У нас нет сведений о том, как отразились на взаимоотношениях братьев события 14 декабря 1825 года, которые их обоих потрясли. О том, как воспринял восстание декабристов Пушкин, написано уже много. Некоторые данные сохранились и об отношении к этим событиям Льва Сергеевича. В воспоминаниях М. И. Осиповой имеется такой рассказ: "Кстати, брат Пушкина Лев, как рассказывал потом отец его, в день ареста Рылеева поехал к нему, отец случайно узнал об этом, стал усердно молиться, страшась, чтобы сын его также не был взят; и что ж, Льва Пушкина понесли лошади, он очутился на Смоленском, и когда добрался до Рылеева - тот был уже взят".
Из показаний В. К. Кюхельбекера известно, что Л. С. Пушкин участвовал в событиях 14 декабря на Сенатской площади, но пришел туда, по выражению Кюхельбекера, "из одного ребяческого любопытства". И хотя он был в это время вооружен палашом, отнятым у жандармов, его не привлекли к следствию по делу декабристов.
Есть сведения, что еще раньше А. С. Пушкин посвятил брата в свой план тайно поехать в Петербург в декабре 1825 года.
Не позднее лета 1826 года Лев Сергеевич, запутавшись в своих амурных и денежных делах, угнетенный недовольством его поведением со стороны родных и в особенности Александра Сергеевича, решил разом разрубить сложившийся узел, бросить службу в департаменте и уйти юнкером в армию. Как следует из дела № 7680а, 5 июня 1826 года Сергей Львович обратился к царю Николаю I с просьбой выдать его сыну нужные документы. Хлопоты эти заняли много времени, и вопрос о поступлении в армию был решен только к весне 1827 года.
Точное время вступления Льва Сергеевича юнкером в Нижегородский драгунский полк установить трудно. В его формулярном списке сказано, что произошло это 14 марта 1827 года. В письме Пушкина к Дельвигу от 2 марта этого года читаем: "Лев был здесь - малый проворный, да жаль, что пьет. Он задолжал у вашего Андрие (ресторатор.- Г, Д.) 400 рублей и ублудил жену гарнизонного майора. Он воображает, что имение его расстроено и что истощил всю чашу жизни. Едет в Грузию, чтоб обновить увядшую душу. Уморительно".
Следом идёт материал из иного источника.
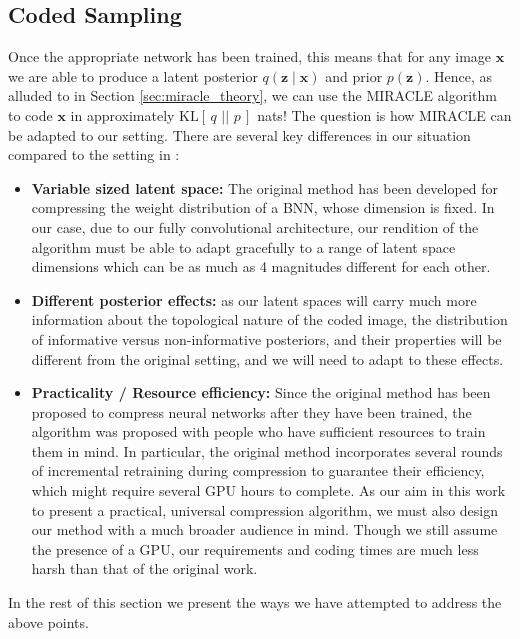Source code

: \documentclass{article}
\renewcommand{\vec}[1]{\mathbf{#1}}
\newcommand{\KL}[2]{\mathrm{KL}[\,#1\,\,||\,\,#2\,]}
\begin{document}
\subsection{Coded Sampling}
\label{sec:coded_sampling}
\par
Once the appropriate network has been trained, this means that for any image $\vec{x}$
we are able to produce a latent posterior $q(\vec{z} \mid \vec{x})$ and prior
$p(\vec{z})$. Hence, as alluded to in Section \ref{sec:miracle_theory}, we can
use the MIRACLE algorithm to code $\vec{x}$ in approximately $\KL{q}{p}$ nats!
The question is how MIRACLE can be adapted to our setting. There are several key
differences in our situation compared to the setting in
\cite{havasi2018minimal}:

\begin{itemize}
\item \textbf{Variable sized latent space:} The original method has been
  developed for compressing the weight distribution of a BNN, whose dimension is
  fixed. In our case, due to our fully convolutional architecture, our rendition
  of the algorithm must be able to adapt gracefully to a range of latent space
  dimensions which can be as much as 4 magnitudes different for each other.

\item \textbf{Different posterior effects:} as our latent spaces will carry much
  more information about the topological nature of the coded image, the
  distribution of informative versus non-informative posteriors, and their
  properties will be different from the original setting, and we will need to
  adapt to these effects.

\item \textbf{Practicality / Resource efficiency:} Since the original method has
  been proposed to compress neural networks after they have been trained, the
  algorithm was proposed with people who have sufficient resources to train them
  in mind. In particular, the original method incorporates several rounds of
  incremental retraining during compression to guarantee their efficiency, which
  might require several GPU hours to complete. As our aim in this work to
  present a practical, universal compression algorithm, we must also design our
  method with a much broader audience in mind. Though we still assume the
  presence of a GPU, our requirements and coding times are much less harsh than
  that of the original work.
\end{itemize}

In the rest of this section we present the ways we have attempted to address the
above points.
\end{document}

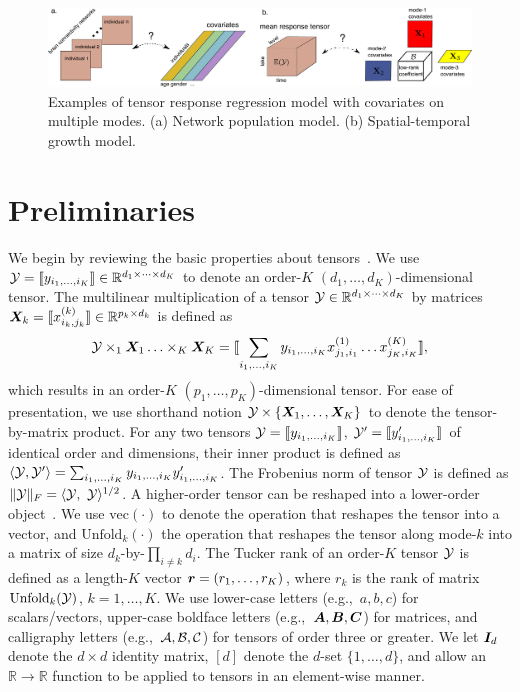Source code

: \documentclass{article}
\theoremstyle{plain}
\theoremstyle{definition}
\begin{document}
\begin{figure}[t]
\begin{center}
\includegraphics[width=12cm]{demo.pdf}
\end{center}
\caption{Examples of tensor response regression model with covariates on multiple modes. (a) Network population model. (b) Spatial-temporal growth model. }\label{fig:intro1}
\vspace{-.2cm}
\end{figure}


\section{Preliminaries}
We begin by reviewing the basic properties about tensors~\cite{kolda2009tensor}. We use $\mathcal{Y}=\llbracket y_{i_1,\ldots,i_K} \rrbracket\in \mathbb{R}^{d_1\times \cdots\times d_K}$ to denote an order-$K$ $(d_1,\ldots,d_K)$-dimensional tensor. The multilinear multiplication of a tensor $\mathcal{Y}\in\mathbb{R}^{d_1\times \cdots\times d_K}$ by matrices $\bm X_k=\llbracket x_{i_k,j_k}^{(k)} \rrbracket\in\mathbb{R}^{p_k\times d_k}$ is defined as
\[
\mathcal{Y} \times_1\bm X_1\ldots \times_K \bm X_K=\llbracket \sum_{i_1,\ldots,i_K}y_{i_1,\ldots,i_K}x_{j_1,i_1}^{(1)}\ldots x_{j_K,i_K}^{(K)} \rrbracket,
\]
which results in an order-$K$ $(p_1,\ldots,p_K)$-dimensional tensor. For ease of presentation, we use shorthand notion $\mathcal{Y}\times\{\bm X_1,\ldots,\bm X_K\}$ to denote the tensor-by-matrix product. For any two tensors $\mathcal{Y}=\llbracket y_{i_1,\ldots,i_K} \rrbracket$, $\mathcal{Y}'=\llbracket y'_{i_1,\ldots,i_K} \rrbracket$ of identical order and dimensions, their inner product is defined as $\langle \mathcal{Y}, \mathcal{Y}'\rangle =\sum_{i_1,\ldots,i_K}y_{i_1,\ldots,i_K}y'_{i_1,\ldots,i_K}$. The Frobenius norm of tensor $\mathcal{Y}$ is defined as $\FnormSize{}{\tY}=\langle \tY,\ \tY \rangle^{1/2}$. A higher-order tensor can be reshaped into a lower-order object~\cite{wang2017operator}. We use $\text{vec}(\cdot)$ to denote the operation that reshapes the tensor into a vector, and $\text{Unfold}_k(\cdot)$ the operation that reshapes the tensor along mode-$k$ into a matrix of size $d_k$-by-$\prod_{i\neq k}d_i$. The Tucker rank of an order-$K$ tensor $\mathcal{Y}$ is defined as a length-$K$ vector $\bm{r}=(r_1,\ldots,r_K)$, where $r_k$ is the rank of matrix $\text{Unfold}_k(\mathcal{Y})$, $k=1,\ldots,K$. We use lower-case letters (e.g.,\ $a,b,c$) for scalars/vectors, upper-case boldface letters (e.g.,\ $\bm A,\bm B,\bm C$) for matrices, and calligraphy letters (e.g.,\ $\mathcal{A}, \mathcal{B}, \mathcal{C}$) for tensors of order three or greater. We let $\bm I_d$ denote the $d \times d$ identity matrix, $[d]$ denote the $d$-set $\{1,\ldots,d\}$, and allow an $\mathbb{R}\to \mathbb{R}$ function to be applied to tensors in an element-wise manner. 
\end{document}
Вступление Л. С. Пушкина в армию совпало с внезапным нападением персов на Россию и ожесточенной русско-персидской войной. Его непосредственным начальником был близкий друг Пушкина Н. Н. Раевский-младший, а общее руководство военными действиями находилось в руках знаменитого впоследствии графа И. Ф. Паскевича-Эриванского. Пришлось ему служить и под командованием барона Розена. В действующей армии Л. C. Пушкин принял участие в ряде сражений и был неоднократно награжден орденами и другими знаками отличия.
А. С. Пушкин сильно тревожился о брате. 18 мая 1827 года он писал ему из Москвы в Тифлис: "Что ты мне не пишешь, и что не пишет ко мне твой командир? (Н. Н. Раевский.- Г. Д.) Завтра еду в Петербург увидаться с дражайшими родителями, как говорится, и устроить свои денежные дела. Из Петербурга поеду или в чужие края, то есть в Европу, или восвояси, т. е. во Псков, но вероятнее в Грузию, не для твоих прекрасных глаз, а для Раевского... Кончилась ли у вас война? видел ли ты Ермолова, и каково вам после его?"
В 1827 году Александр Сергеевич не сумел выбраться к брату на Кавказ, но сделал это в 1829 году, в мае. К этому времени Лев Сергеевич успел принять участие во многих стычках и сражениях с персами, турками, а потом и горцами.
На Кавказе Пушкин не только встретился с Львом Сергеевичем, но даже сам принял участие в боевых действиях, описав их в "Путешествии в Арзрум". Ценные детали об этом же имеются в формулярном списке Л. С. Пушкина.
Интересное и подробное описание пребывания А. С. Пушкина в гостях у брата на Кавказе, а также его участия в стычке с противником можно найти в воспоминаниях И. И. Пущина, М. В. Юзефовича и других, поэтому мы не будем их здесь повторять. Обратим внимание на другое обстоятельство.
Поездка и действия Пушкина вызвали сильное недовольство властей и самого Николая I. Дело могло получить плохой оборот, и потому Пушкин был вынужден 10 ноября 1829 года обратиться с письмом к А. X. Бенкендорфу:
"Генерал, с глубочайшим прискорбием я только что узнал, что его величество недоволен моим путешествием в Арзрум... По прибытии на Кавказ я не мог устоять против желания повидаться с братом, который служит в Нижегородском драгунском полку и с которым я был разлучен в течение 5 лет. Я подумал, что имею право съездить в Тифлис. Приехав, я уже не застал там армии. Я написал Николаю Раевскому, другу детства, с просьбой выхлопотать для меня разрешение на приезд в лагерь. Я прибыл туда в самый день перехода через Саган-Лy и, раз я уже был там, мне показалось неудобным уклониться от участия в делах, которые должны были последовать; вот почему я проделал кампанию в качестве не то солдата, не то путешественника.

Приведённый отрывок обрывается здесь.